The US economy is not as vulnerable to oil prices as it used to be. Just ten years ago, the US imported considerably more energy than it exported. Today it’s reliance on imported fuels is much, much reduced. In fact in one week in December of last year, the US exported more oil and fuel than it imported for the first time in 75 years. But that doesn’t mean that the US economy is now relatively immune to changes in the price of oil. There are very significant distributional implications. Most consumers are still likely to be worse off as fuel prices rise, and consumers account for around 70% of expenditure across the whole economy.

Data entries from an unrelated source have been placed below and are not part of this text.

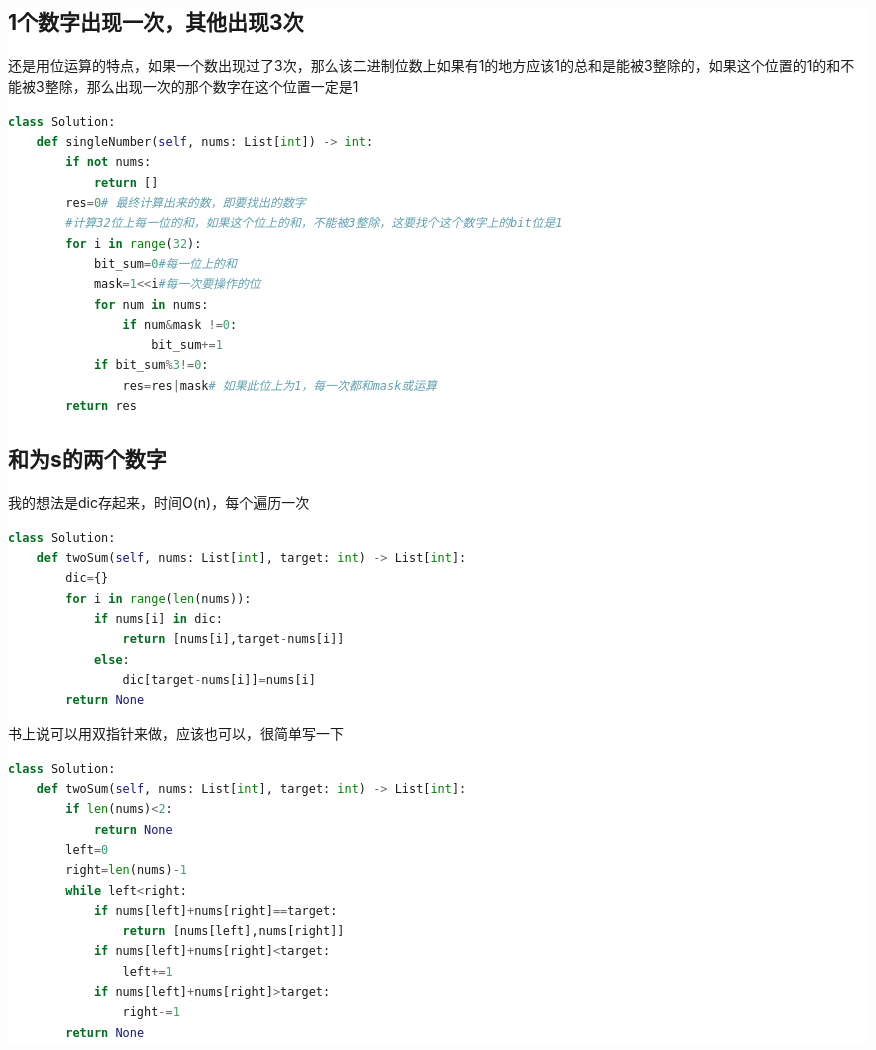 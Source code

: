 ## 1个数字出现一次，其他出现3次

还是用位运算的特点，如果一个数出现过了3次，那么该二进制位数上如果有1的地方应该1的总和是能被3整除的，如果这个位置的1的和不能被3整除，那么出现一次的那个数字在这个位置一定是1

``` python
class Solution:
    def singleNumber(self, nums: List[int]) -> int:
        if not nums: 
            return []
        res=0# 最终计算出来的数，即要找出的数字
        #计算32位上每一位的和，如果这个位上的和，不能被3整除，这要找个这个数字上的bit位是1
        for i in range(32):
            bit_sum=0#每一位上的和
            mask=1<<i#每一次要操作的位
            for num in nums:
                if num&mask !=0:
                    bit_sum+=1
            if bit_sum%3!=0:
                res=res|mask# 如果此位上为1，每一次都和mask或运算
        return res
```

## 和为s的两个数字

我的想法是dic存起来，时间O(n)，每个遍历一次

``` python
class Solution:
    def twoSum(self, nums: List[int], target: int) -> List[int]:
        dic={}
        for i in range(len(nums)):
            if nums[i] in dic:
                return [nums[i],target-nums[i]]
            else:
                dic[target-nums[i]]=nums[i]
        return None
```

书上说可以用双指针来做，应该也可以，很简单写一下

``` python
class Solution:
    def twoSum(self, nums: List[int], target: int) -> List[int]:
        if len(nums)<2:
            return None
        left=0
        right=len(nums)-1
        while left<right:
            if nums[left]+nums[right]==target:
                return [nums[left],nums[right]]
            if nums[left]+nums[right]<target:
                left+=1
            if nums[left]+nums[right]>target:
                right-=1
        return None
```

Furthermore, only 12 states produce more energy than they consume. This will certainly weigh on Trump’s mind heading into the 2020 election. Only two of the 12 ‘swing’ states are net producers. Sure, they are large states – Pennsylvania and Texas – with large allocations of Electoral College votes that ultimately decide who’s President. But they still only account for 38 of the 108 Electoral College votes among the swing states. In other words, making voters feel worse off by driving up oil prices with a war that few of them want gives the White House huge incentive to try to de-escalate the situation.

Brexit

Sadly, we still can’t last three months without commenting on the B-word. We wrote to you last quarter with a longer comment on the economic implications of the vote to leave so far, highlighting the profound effect it has had on business investment. And we plan to publish more after the Conservative Party leadership race has been settled on 22 July. Briefly, the next leader has three plausible options come October:

1. Find the votes to pass May’s Withdrawal Agreement, which the EU are highly unlikely to renegotiate, having secured some tweaks to the accompanying ‘political declaration’ which sets out the nature of the future relationship. As we have discussed before, this still does not lift the cloud of uncertainty shrouding UK business as neither document provide clarity on trade or capital markets.

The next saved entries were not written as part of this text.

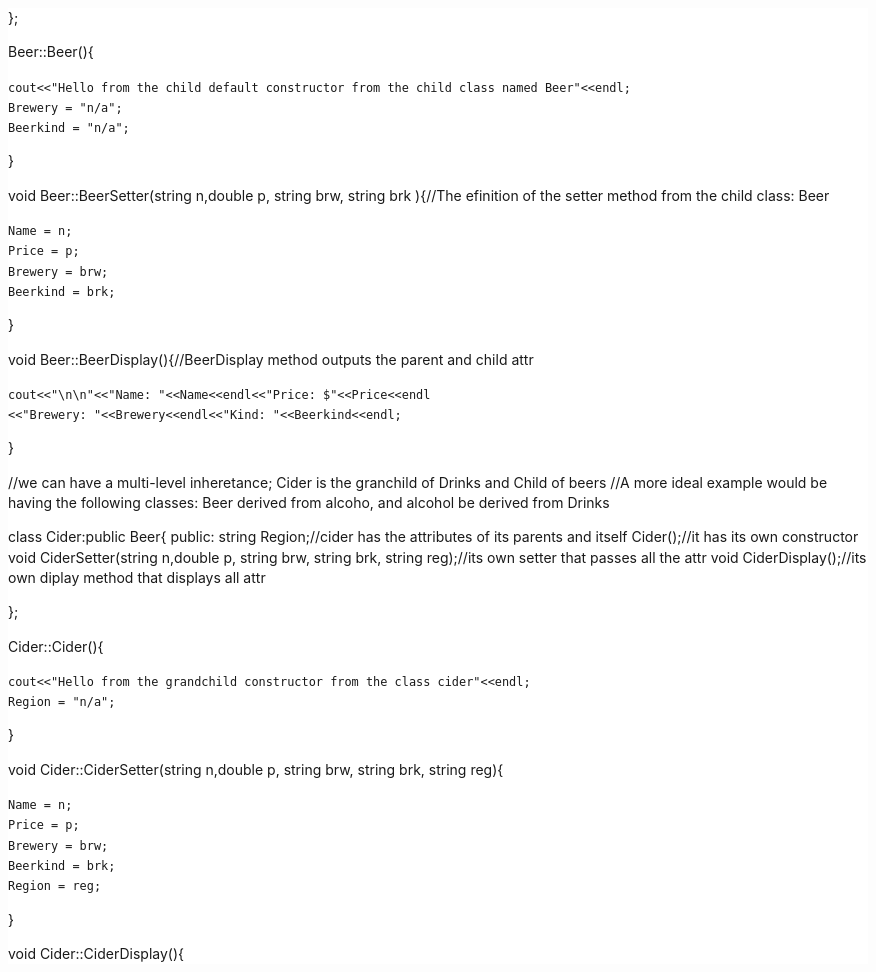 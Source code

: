     
};

Beer::Beer(){
    
    cout<<"Hello from the child default constructor from the child class named Beer"<<endl;
    Brewery = "n/a";
    Beerkind = "n/a";
    
}


void Beer::BeerSetter(string n,double p, string brw, string brk ){//The efinition of the setter method from the child class: Beer
    
    Name = n;
    Price = p;
    Brewery = brw;
    Beerkind = brk;
    
}

void Beer::BeerDisplay(){//BeerDisplay method outputs the parent and child attr
    
    cout<<"\n\n"<<"Name: "<<Name<<endl<<"Price: $"<<Price<<endl
    <<"Brewery: "<<Brewery<<endl<<"Kind: "<<Beerkind<<endl;
    
}

//we can have a multi-level inheretance; Cider is the granchild of Drinks and Child of beers
//A more ideal example would be having the following classes: Beer derived from alcoho, and alcohol be derived from Drinks

class Cider:public Beer{
public:
    string Region;//cider has the attributes of its parents and itself
    Cider();//it has its own constructor
    void CiderSetter(string n,double p, string brw, string brk, string reg);//its own setter that passes all the attr
    void CiderDisplay();//its own diplay method that displays all attr
    
};

Cider::Cider(){
    
    cout<<"Hello from the grandchild constructor from the class cider"<<endl;
    Region = "n/a";
    
}

void Cider::CiderSetter(string n,double p, string brw, string brk, string reg){
    
    Name = n;
    Price = p;
    Brewery = brw;
    Beerkind = brk;
    Region = reg;
}

void Cider::CiderDisplay(){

2. Extend the negotiating window yet again. The leadership contest will finish just before Parliament’s summer recess, which is scheduled to last until early September. The new government will therefore have just seven weeks before the October deadline once it reconvenes. A recent research trip to Brussels revealed a willingness from the EU Council to accept another delay to March 2020. The end of March 2020 is the latest date that the Multiannual Financial Framework for 2021-2027 could be signed off, and a deal with the UK must be reached by then.

3. Withdraw from the EU with no deal. Parliament may try to block this, in which case it may grant the government an extension and tell it to return to Brussels, or Parliament may declare ’no confidence’ and bring about a general election.

We take this opportunity to remind investors that the earnings streams underlying your portfolios are primarily global, not British, in origin.

Consider the downside and the upside

Of course we are vigilant of the risks and remain cautious. Business cycle indicators only take us so far and we need to ask what they are not telling us as much as what they are. The intensifying trade war makes many of us especially nervous. Yet at the same time, we must acknowledge that there are also upside risks to equities as well as downside ones. The Fed has pressed pause on its rate tightening cycle, China is likely to add further fiscal and monetary stimulus and, finally, equity market expectations are already quite depressed (consensus analysts’ expectations for growth in FTSE 100 earnings per share in 2019 are just 1%). In other words, despite the weak data, there is a risk that equities could rise as well as fall.